Another Viewpoint re: Will Atheism Replace Religion?
More than one way to interpret data.
Posted Aug 08, 2011
Nigel Barber's article, Why Atheism Will Replace Religion: New Evidence expresses one interesting point of view. There are others, however, that are equally interesting.
For example, as people move into cities in large numbers the connection to nature is weakened and even destroyed. A simple example is how many people who live in cities, even the elderly, have never, or hardly ever, seen a sunrise. (I first read about this phenomenon years ago when a Chicago elementary school teacher gave her students an assignment to watch a sunrise and discovered that it wasn't just the children who hadn't ever seen one. Neither had some of the parents and grandparents.) This is significant because when people are connected to nature in their daily lives, it is not just nature's destruction and uncertainty that they experience; they often experience the mystical--mystery, a sense of the sacred, of something larger than oneself, of something not graspable through ordinary logic and sense perceptions. There is evidence that mysticism is natural to humans when the scientific-rational-materialistic viewpoint hasn't yet conditioned their thinking to block it out.

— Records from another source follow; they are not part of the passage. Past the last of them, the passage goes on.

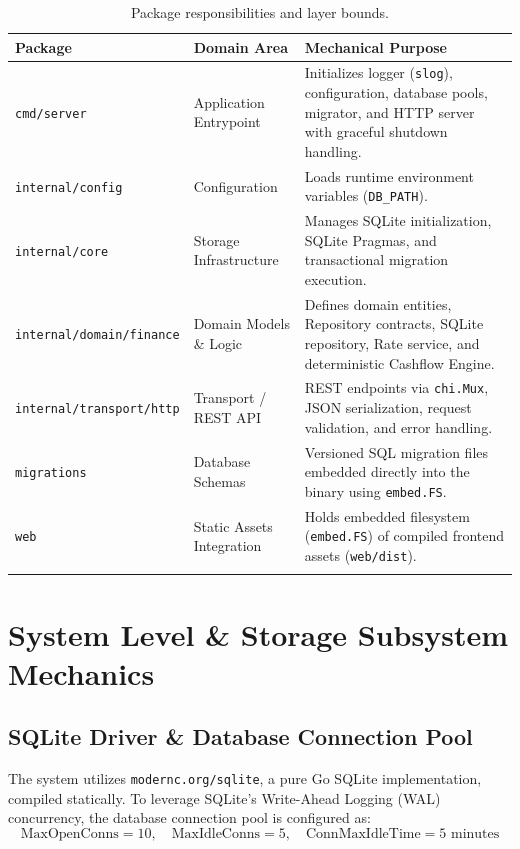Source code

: \documentclass[11pt,a4paper]{article}
\begin{document}
\noindent\begin{longtable}{@{\extracolsep{\fill}} l l p{7.5cm} @{}}
\toprule
\textbf{Package} & \textbf{Domain Area} & \textbf{Mechanical Purpose} \\ \midrule
\endhead
\bottomrule
\endfoot
\texttt{cmd/server} & Application Entrypoint & Initializes logger (\texttt{slog}), configuration, database pools, migrator, and HTTP server with graceful shutdown handling. \\
\texttt{internal/config} & Configuration & Loads runtime environment variables (\texttt{DB\_PATH}). \\
\texttt{internal/core} & Storage Infrastructure & Manages SQLite initialization, SQLite Pragmas, and transactional migration execution. \\
\texttt{internal/domain/finance} & Domain Models \& Logic & Defines domain entities, Repository contracts, SQLite repository, Rate service, and deterministic Cashflow Engine. \\
\texttt{internal/transport/http} & Transport / REST API & REST endpoints via \texttt{chi.Mux}, JSON serialization, request validation, and error handling. \\
\texttt{migrations} & Database Schemas & Versioned SQL migration files embedded directly into the binary using \texttt{embed.FS}. \\
\texttt{web} & Static Assets Integration & Holds embedded filesystem (\texttt{embed.FS}) of compiled frontend assets (\texttt{web/dist}). \\
\caption{Package responsibilities and layer bounds.}
\end{longtable}

\section{System Level \& Storage Subsystem Mechanics}

\subsection{SQLite Driver \& Database Connection Pool}

The system utilizes \texttt{modernc.org/sqlite}, a pure Go SQLite implementation, compiled statically. To leverage SQLite's Write-Ahead Logging (WAL) concurrency, the database connection pool is configured as:
\begin{equation}
\text{MaxOpenConns} = 10, \quad \text{MaxIdleConns} = 5, \quad \text{ConnMaxIdleTime} = 5\text{ minutes}
\end{equation}
\end{document}
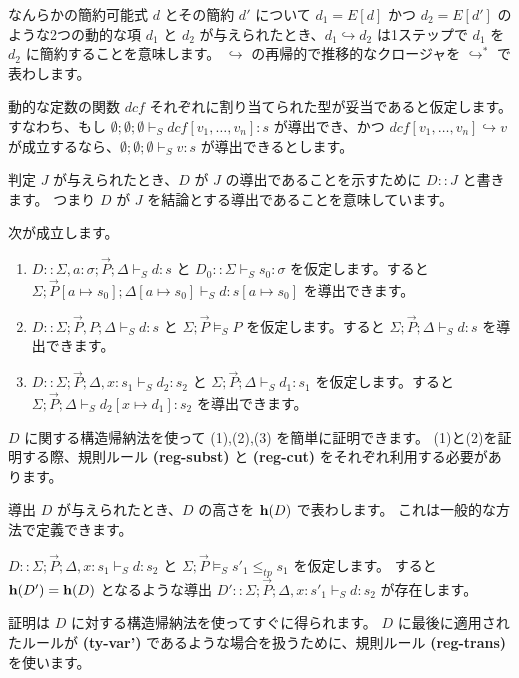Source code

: \documentclass[submit,techreq,noauthor,onecolumn]{ipsj}
\begin{document}
\noindent なんらかの簡約可能式 $d$ とその簡約 $d'$ について $d_1 = E[d]$ かつ $d_2 = E[d']$ のような2つの動的な項 $d_1$ と $d_2$ が与えられたとき、$d_1 \hookrightarrow d_2$ は1ステップで $d_1$ を $d_2$ に簡約することを意味します。
$\hookrightarrow$ の再帰的で推移的なクロージャを $\hookrightarrow^*$ で表わします。

\noindent 動的な定数の関数 $dcf$ それぞれに割り当てられた型が妥当であると仮定します。
すなわち、もし $\emptyset;\emptyset;\emptyset \vdash_S dcf[v_1,\ldots,v_n]:s$ が導出でき、かつ $dcf[v_1,\ldots,v_n] \hookrightarrow v$ が成立するなら、$\emptyset;\emptyset;\emptyset \vdash_S v:s$ が導出できるとします。

判定 $J$ が与えられたとき、$D$ が $J$ の導出であることを示すために $D :: J$ と書きます。
つまり $D$ が $J$ を結論とする導出であることを意味しています。

 次が成立します。

\begin{enumerate}
  \item $D :: \Sigma,a : \sigma; \vec{P}; \Delta \vdash_S d:s$ と $D_0 :: \Sigma \vdash_S s_0 : \sigma$ を仮定します。すると $\Sigma; \vec{P}[a \mapsto s_0]; \Delta[a \mapsto s_0] \vdash_S d:s[a \mapsto s_0]$ を導出できます。
  \item $D :: \Sigma; \vec{P},P; \Delta \vdash_S d:s$ と $\Sigma; \vec{P} \models_S P$ を仮定します。すると $\Sigma; \vec{P}; \Delta \vdash_S d:s$ を導出できます。
  \item $D :: \Sigma; \vec{P}; \Delta, x:s_1 \vdash_S d_2:s_2$ と $\Sigma; \vec{P}; \Delta \vdash_S d_1:s_1$ を仮定します。すると $\Sigma; \vec{P}; \Delta \vdash_S d_2[x \mapsto d_1]:s_2$ を導出できます。
\end{enumerate}

$D$ に関する構造帰納法を使って (1),(2),(3) を簡単に証明できます。
(1)と(2)を証明する際、規則ルール {\bf (reg-subst)} と {\bf (reg-cut)} をそれぞれ利用する必要があります。

\noindent 導出 $D$ が与えられたとき、$D$ の高さを ${\bf h}(D)$ で表わします。
これは一般的な方法で定義できます。

$D :: \Sigma; \vec{P}; \Delta, x:s_1 \vdash_S d:s_2$ と $\Sigma; \vec{P} \models_S s'_1 \leq_{tp} s_1$ を仮定します。
すると ${\bf h}(D') = {\bf h}(D)$ となるような導出 $D' :: \Sigma; \vec{P}; \Delta,x:s'_1 \vdash_S d:s_2$ が存在します。

証明は $D$ に対する構造帰納法を使ってすぐに得られます。
$D$ に最後に適用されたルールが {\bf (ty-var')} であるような場合を扱うために、規則ルール {\bf (reg-trans)} を使います。
\end{document}
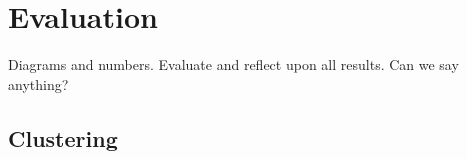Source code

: \section{Evaluation}
\label{sec:evaluation}
Diagrams and numbers. Evaluate and reflect upon all results. Can we say anything?

\subsection{Clustering}
\label{subsec:clustering}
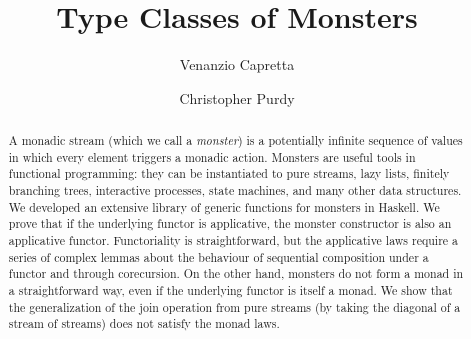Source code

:\documentclass[runningheads]{llncs}
\begin{document}
\title{Type Classes of Monsters}

\author{Venanzio Capretta \and
        Christopher Purdy}



	
\maketitle


\newtheorem{lemmainner}{Lemma}
\newenvironment{lemmaa}[1]{%
  \renewcommand\thelemmainner{#1}%
  \lemmainner
}{\endlemmainner}


\newcommand{\repourl}{\url{https://github.com/venanzio/monster}}

\begin{abstract}
A monadic stream (which we call a {\em monster}) is a potentially infinite sequence of values in which every element triggers a monadic action.
Monsters are useful tools in functional programming: they can be instantiated to pure streams, lazy lists, finitely branching trees, interactive processes, state machines, and many other data structures.
We developed an extensive library of generic functions for monsters in Haskell.
We prove that if the underlying functor is applicative, the monster constructor is also an applicative functor.
Functoriality is straightforward, but the applicative laws require a series of complex lemmas about the behaviour of sequential composition under a functor and through corecursion.
On the other hand, monsters do not form a monad in a straightforward way, even if the underlying functor is itself a monad.
We show that the generalization of the join operation from pure streams (by taking the diagonal of a stream of streams) does not satisfy the monad laws.
\end{abstract}









\appendix

\end{document}
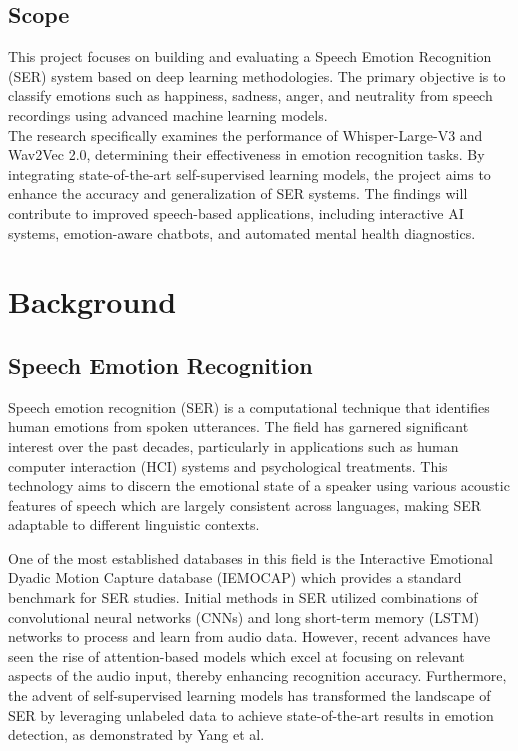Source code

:\documentclass[a4paper,12pt]{article}
\begin{document}
\subsection{Scope}
This project focuses on building and evaluating a Speech Emotion Recognition (SER) system based on deep learning methodologies. The primary objective is to classify emotions such as happiness, sadness, anger, and neutrality from speech recordings using advanced machine learning models.\\
The research specifically examines the performance of Whisper-Large-V3 and Wav2Vec 2.0, determining their effectiveness in emotion recognition tasks. By integrating state-of-the-art self-supervised learning models, the project aims to enhance the accuracy and generalization of SER systems. The findings will contribute to improved speech-based applications, including interactive AI systems, emotion-aware chatbots, and automated mental health diagnostics.

\newpage

\section{Background}
\subsection{Speech Emotion Recognition}
Speech emotion recognition (SER) is a computational technique that identifies human emotions from spoken utterances. The field has garnered significant interest over the past decades, particularly in applications such as human computer interaction (HCI) systems and psychological treatments. This technology aims to discern the emotional state of a speaker using various acoustic features of speech which are largely consistent across languages, making SER adaptable to different linguistic contexts.

One of the most established databases in this field is the Interactive Emotional Dyadic Motion Capture database (IEMOCAP) which provides a standard benchmark for SER studies. Initial methods in SER utilized combinations of convolutional neural networks (CNNs) and long short-term memory (LSTM) networks to process and learn from audio data. However, recent advances have seen the rise of attention-based models which excel at focusing on relevant aspects of the audio input, thereby enhancing recognition accuracy. Furthermore, the advent of self-supervised learning models has transformed the landscape of SER by leveraging unlabeled data to achieve state-of-the-art results in emotion detection, as demonstrated by Yang et al.
\end{document}
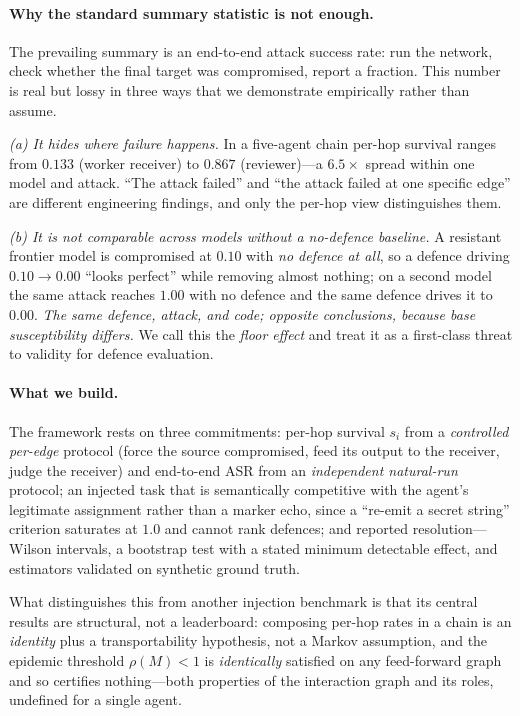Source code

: \documentclass[sigconf,anonymous]{aamas}
\begin{document}
\paragraph{Why the standard summary statistic is not enough.}
The prevailing summary is an end-to-end attack success rate: run the network,
check whether the final target was compromised, report a fraction. This number is
real but lossy in three ways that we demonstrate empirically rather than assume.

\emph{(a) It hides where failure happens.} In a five-agent chain per-hop survival
ranges from $0.133$ (worker receiver) to $0.867$ (reviewer)---a $6.5\times$ spread
within one model and attack. ``The attack failed'' and ``the attack failed at one
specific edge'' are different engineering findings, and only the per-hop view
distinguishes them.

\emph{(b) It is not comparable across models without a no-defence baseline.} A
resistant frontier model is compromised at $0.10$ with \emph{no defence at all}, so a
defence driving $0.10 \to 0.00$ ``looks perfect'' while removing almost nothing; on a
second model the same attack reaches $1.00$ with no defence and the same defence
drives it to $0.00$. \emph{The same defence, attack, and code; opposite conclusions,
because base susceptibility differs.} We call this the \emph{floor effect} and treat
it as a first-class threat to validity for defence evaluation.

\paragraph{What we build.} The framework rests on three commitments: per-hop survival
$s_i$ from a \emph{controlled per-edge} protocol (force the source compromised, feed
its output to the receiver, judge the receiver) and end-to-end ASR from an
\emph{independent natural-run} protocol; an injected task that is semantically
competitive with the agent's legitimate assignment rather than a marker echo, since a
``re-emit a secret string'' criterion saturates at $1.0$ and cannot rank defences;
and reported resolution---Wilson intervals, a bootstrap test with a stated minimum
detectable effect, and estimators validated on synthetic ground truth.

What distinguishes this from another injection benchmark is that its central results
are structural, not a leaderboard: composing per-hop rates in a chain is an
\emph{identity} plus a transportability hypothesis, not a Markov assumption, and the
epidemic threshold $\rho(M)<1$ is \emph{identically} satisfied on any feed-forward
graph and so certifies nothing---both properties of the interaction graph and its
roles, undefined for a single agent.
\end{document}
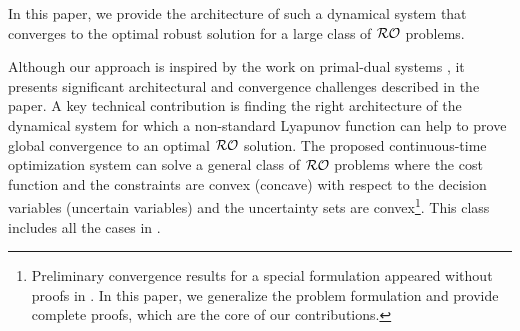 \documentclass[journal,twoside,web]{ieeecolor}
\begin{document}
In this paper, we provide the architecture of such a dynamical system that converges to the optimal robust solution for a large class of ${\cal RO}$ problems.

Although our approach is inspired by the work on primal-dual systems \cite{arrow1958,feijer2010}, it presents significant architectural and convergence challenges described in the paper. A key technical contribution is finding the right architecture of the dynamical system for which a non-standard Lyapunov function can help to prove global convergence to an optimal ${\cal RO}$ solution. The proposed continuous-time optimization system can solve a general class of ${\cal RO}$ problems where the cost function and the constraints are convex (concave) with respect to the decision variables (uncertain variables) and the uncertainty sets are convex\footnote{Preliminary convergence results for a special formulation appeared without proofs in \cite{ebrahimi2019continuous}. In this paper, we generalize the problem formulation and provide complete proofs, which are the core of our contributions.}. This class includes all the cases in \cite[~Table 1]{gorissen20152}. 

\end{document}
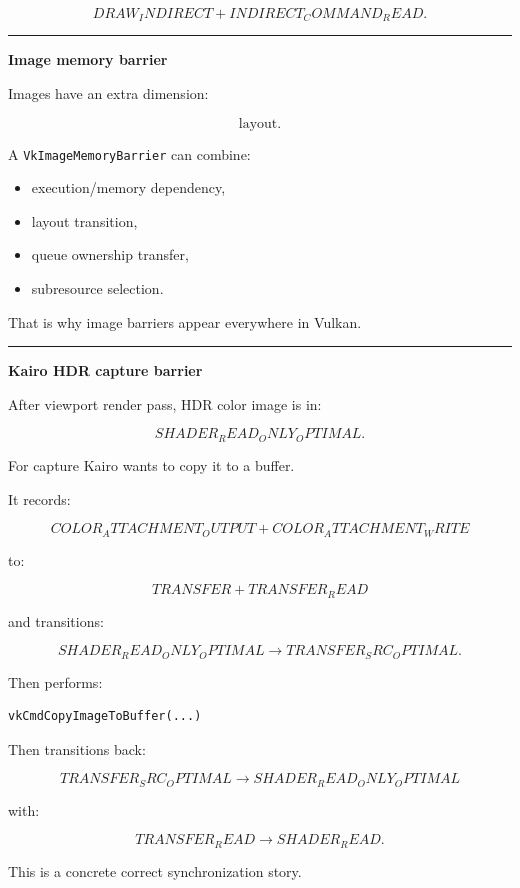 \[
DRAW_INDIRECT
+
INDIRECT_COMMAND_READ.
\]

\begin{center}\rule{0.5\linewidth}{0.5pt}\end{center}

\textbf{Image memory barrier}

Images have an extra dimension:

\[
\boxed{\text{layout}.}
\]

A \texttt{VkImageMemoryBarrier} can combine:

\begin{itemize}
\tightlist
\item
  execution/memory dependency,
\item
  layout transition,
\item
  queue ownership transfer,
\item
  subresource selection.
\end{itemize}

That is why image barriers appear everywhere in Vulkan.

\begin{center}\rule{0.5\linewidth}{0.5pt}\end{center}

\textbf{Kairo HDR capture barrier}

After viewport render pass, HDR color image is in:

\[
SHADER_READ_ONLY_OPTIMAL.
\]

For capture Kairo wants to copy it to a buffer.

It records:

\[
COLOR_ATTACHMENT_OUTPUT
+
COLOR_ATTACHMENT_WRITE
\]

to:

\[
TRANSFER
+
TRANSFER_READ
\]

and transitions:

\[
SHADER_READ_ONLY_OPTIMAL
\rightarrow
TRANSFER_SRC_OPTIMAL.
\]

Then performs:

\begin{verbatim}
vkCmdCopyImageToBuffer(...)
\end{verbatim}

Then transitions back:

\[
TRANSFER_SRC_OPTIMAL
\rightarrow
SHADER_READ_ONLY_OPTIMAL
\]

with:

\[
TRANSFER_READ
\rightarrow
SHADER_READ.
\]

This is a concrete correct synchronization story.

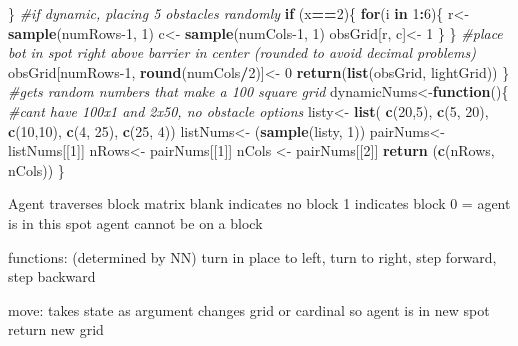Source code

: \documentclass[]{article}
\newenvironment{Shaded}{\begin{snugshade}}{\end{snugshade}}
\newcommand{\CommentTok}[1]{\textcolor[rgb]{0.56,0.35,0.01}{\textit{#1}}}
\newcommand{\ControlFlowTok}[1]{\textcolor[rgb]{0.13,0.29,0.53}{\textbf{#1}}}
\newcommand{\DecValTok}[1]{\textcolor[rgb]{0.00,0.00,0.81}{#1}}
\newcommand{\KeywordTok}[1]{\textcolor[rgb]{0.13,0.29,0.53}{\textbf{#1}}}
\newcommand{\NormalTok}[1]{#1}
\newcommand{\OperatorTok}[1]{\textcolor[rgb]{0.81,0.36,0.00}{\textbf{#1}}}
\newcommand{\StringTok}[1]{\textcolor[rgb]{0.31,0.60,0.02}{#1}}
\begin{document}
\begin{Shaded}
\begin{Highlighting}[]
\NormalTok{  \} }
  \CommentTok{#if dynamic, placing 5 obstacles randomly}
  \ControlFlowTok{if}\NormalTok{ (x}\OperatorTok{==}\DecValTok{2}\NormalTok{)\{}
    \ControlFlowTok{for}\NormalTok{(i }\ControlFlowTok{in} \DecValTok{1}\OperatorTok{:}\DecValTok{6}\NormalTok{)\{}
\NormalTok{    r<-}\StringTok{ }\KeywordTok{sample}\NormalTok{(numRows}\DecValTok{-1}\NormalTok{, }\DecValTok{1}\NormalTok{)}
\NormalTok{    c<-}\StringTok{ }\KeywordTok{sample}\NormalTok{(numCols}\DecValTok{-1}\NormalTok{, }\DecValTok{1}\NormalTok{)}
\NormalTok{    obsGrid[r, c]<-}\StringTok{ }\DecValTok{1}
\NormalTok{    \}}
\NormalTok{  \}}
  \CommentTok{#place bot in spot right above barrier in center (rounded to avoid decimal problems)}
\NormalTok{    obsGrid[numRows}\DecValTok{-1}\NormalTok{, }\KeywordTok{round}\NormalTok{(numCols}\OperatorTok{/}\DecValTok{2}\NormalTok{)]<-}\StringTok{ }\DecValTok{0}
    \KeywordTok{return}\NormalTok{(}\KeywordTok{list}\NormalTok{(obsGrid, lightGrid))}
\NormalTok{\}}
\CommentTok{#gets random numbers that make a 100 square grid}
\NormalTok{dynamicNums<-}\ControlFlowTok{function}\NormalTok{()\{}
  \CommentTok{#cant have 100x1 and 2x50, no obstacle options}
\NormalTok{  listy<-}\StringTok{ }\KeywordTok{list}\NormalTok{( }\KeywordTok{c}\NormalTok{(}\DecValTok{20}\NormalTok{,}\DecValTok{5}\NormalTok{), }\KeywordTok{c}\NormalTok{(}\DecValTok{5}\NormalTok{, }\DecValTok{20}\NormalTok{), }\KeywordTok{c}\NormalTok{(}\DecValTok{10}\NormalTok{,}\DecValTok{10}\NormalTok{), }\KeywordTok{c}\NormalTok{(}\DecValTok{4}\NormalTok{, }\DecValTok{25}\NormalTok{), }\KeywordTok{c}\NormalTok{(}\DecValTok{25}\NormalTok{, }\DecValTok{4}\NormalTok{))}
\NormalTok{  listNums<-}\StringTok{ }\NormalTok{(}\KeywordTok{sample}\NormalTok{(listy, }\DecValTok{1}\NormalTok{))}
\NormalTok{  pairNums<-}\StringTok{ }\NormalTok{listNums[[}\DecValTok{1}\NormalTok{]]}
\NormalTok{  nRows<-}\StringTok{ }\NormalTok{pairNums[[}\DecValTok{1}\NormalTok{]]}
\NormalTok{  nCols <-}\StringTok{ }\NormalTok{pairNums[[}\DecValTok{2}\NormalTok{]]}
  \KeywordTok{return}\NormalTok{ (}\KeywordTok{c}\NormalTok{(nRows, nCols))}
\NormalTok{\}}
\end{Highlighting}
\end{Shaded}

Agent traverses block matrix blank indicates no block 1 indicates block
0 = agent is in this spot agent cannot be on a block

functions: (determined by NN) turn in place to left, turn to right, step
forward, step backward

move: takes state as argument changes grid or cardinal so agent is in
new spot return new grid
\end{document}
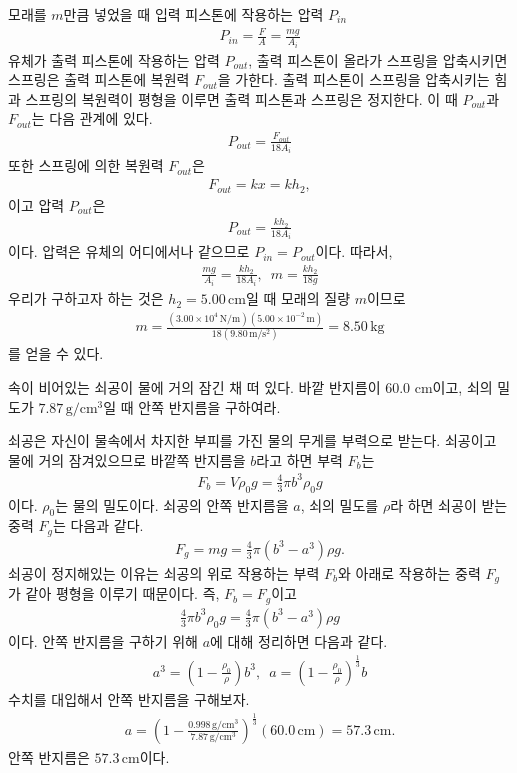 \documentclass[floatfix,nofootinbib,superscriptaddress,fleqn]{revtex4-2}
\begin{document}
모래를 $m$만큼 넣었을 때 입력 피스톤에 작용하는 압력 $P_{in}$
 \begin{align}
   P_{in} =\frac{F}{A} =\frac{mg}{A_i}
 \end{align}
 유체가 출력 피스톤에 작용하는 압력 $P_{out}$, 출력 피스톤이 올라가 
 스프링을 압축시키면 스프링은 출력 피스톤에 복원력 $F_{out}$을 가한다. 
 출력 피스톤이 스프링을 압축시키는 힘과
 스프링의 복원력이 평형을 이루면 출력 피스톤과 스프링은 정지한다. 
 이 때 $P_{out}$과 $F_{out}$는 다음 관계에 있다.
 \begin{align}
   P_{out} = \frac{F_{out}}{18A_i}
 \end{align}
 또한 스프링에 의한 복원력 $F_{out}$은
 \begin{align}
   F_{out} = kx = kh_2,
 \end{align}
 이고 압력 $P_{out}$은
 \begin{align}
  P_{out} = \frac{kh_2}{18A_i}
 \end{align}
 이다. 압력은 유체의 어디에서나 같으므로 $P_{in}=P_{out}$이다. 따라서,
 \begin{align}
  \frac{mg}{A_i} = \frac{kh_2}{18A_i},\,\,\,m=\frac{kh_2}{18g}
 \end{align}
 우리가 구하고자 하는 것은 $h_2 = 5.00\,\mathrm{cm}$일 때 
 모래의 질량 $m$이므로
 \begin{align}
   m = \frac{(3.00\times 10^4\,\mathrm{N/m})
   (5.00\times 10^{-2}\,\mathrm{m})}
   {18(9.80\,\mathrm{m/s^2})}
   =8.50\,\mathrm{kg}
 \end{align}
 를 얻을 수 있다.
\vspace{1.cm}


속이 비어있는 쇠공이 물에 거의 잠긴
채 떠 있다. 바깥 반지름이 60.0 cm이고, 쇠의 밀도가
$7.87\,\mathrm{g/cm^3}$일 때 안쪽 반지름을 구하여라.

쇠공은 자신이 물속에서 차지한 부피를 가진 물의 무게를 부력으로 받는다.
쇠공이고 물에 거의 잠겨있으므로 바깥쪽 반지름을 $b$라고 하면 
부력 $F_b$는
\begin{align}
  F_b = V\rho_0 g =\frac{4}{3}\pi b^3\rho_0 g
\end{align}
이다. $\rho_0$는 물의 밀도이다. 
쇠공의 안쪽 반지름을 $a$, 쇠의 밀도를 $\rho$라 하면 쇠공이 받는 중력 $F_g$는
다음과 같다.
\begin{align}
  F_g = mg = \frac{4}{3}\pi(b^3-a^3)\rho g.
\end{align}
쇠공이 정지해있는 이유는
쇠공의 위로 작용하는 부력 $F_b$와 아래로 작용하는 중력 $F_g$가 같아 
평형을 이루기 때문이다. 즉, $F_b = F_g$이고
\begin{align}
  \frac{4}{3}\pi b^3\rho_0 g = \frac{4}{3}\pi(b^3-a^3)\rho g
\end{align}
이다. 안쪽 반지름을 구하기 위해 $a$에 대해 정리하면 다음과 같다.
\begin{align}
  a^3 = \left(1-\frac{\rho_0}{\rho}\right)b^3,\,\,\,
  a = {\left(1-\frac{\rho_0}{\rho}\right)}^{\frac{1}{3}}b
\end{align}
수치를 대입해서 안쪽 반지름을 구해보자.
\begin{align}
  a = {\left(1-\frac{0.998\,\mathrm{g/cm^3}}
  {7.87\,\mathrm{g/cm^3}}\right)}^{\frac{1}{3}}
  (60.0\,\mathrm{cm})= 57.3\,\mathrm{cm}.
\end{align}
안쪽 반지름은 $57.3\,\mathrm{cm}$이다.
\end{document}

It may be that in Dr. Barber's data, intelligence, as measured by standardized intelligence tests, is correlated with atheism, but atheism is not necessarily indicative of higher intelligence. It is typically indicative of a certain deftness with left-brain functions, but may not include highly evolved right-brain or whole-brain capacity, or what might be called heart-brain capacity. (I am told there is good research now suggesting the existence of an intelligence field that is heart-based rather than brain-based, though I have not yet read any of that research.) Regular meditation has been shown to boost intellectual functioning, and highly trained meditators, such as Buddhist monks, have been shown to exhibit superior brain function and greater control over their physiology and emotions than typical humans.
Atheists tend to take only physically-perceivable phenomena as their data. Then they apply left-brain-based reasoning and logic to interpret it. This can be viewed as a limited way of operating in the world since there are many phenomena that cannot be perceived or explained by the limited sensing capacities of the physical organs and the limited logic of the brain-mind. As science advances--for example, as it is now doing in the realms of quantum and related physics fields--atheism will eventually go out the window too, because it's just one more limited viewpoint, like anything else.
What if Consciousness itself is playing a game? People flock to cities for apparent reasons--e.g., for jobs, economic security, or opportunities to participate in certain types of music or artistic events--but what if what might be called the "real" or underlying reason is so that the collective consciousness of the human species can experiment with what it's like to be disconnected from intimacy--intimacy with nature, with other humans in a deeply personal way, and with its very own larger unified self? What if this collective consciousness is part of a larger Consciousness within which all of us--human and non-human, "living" and "not living" are connected?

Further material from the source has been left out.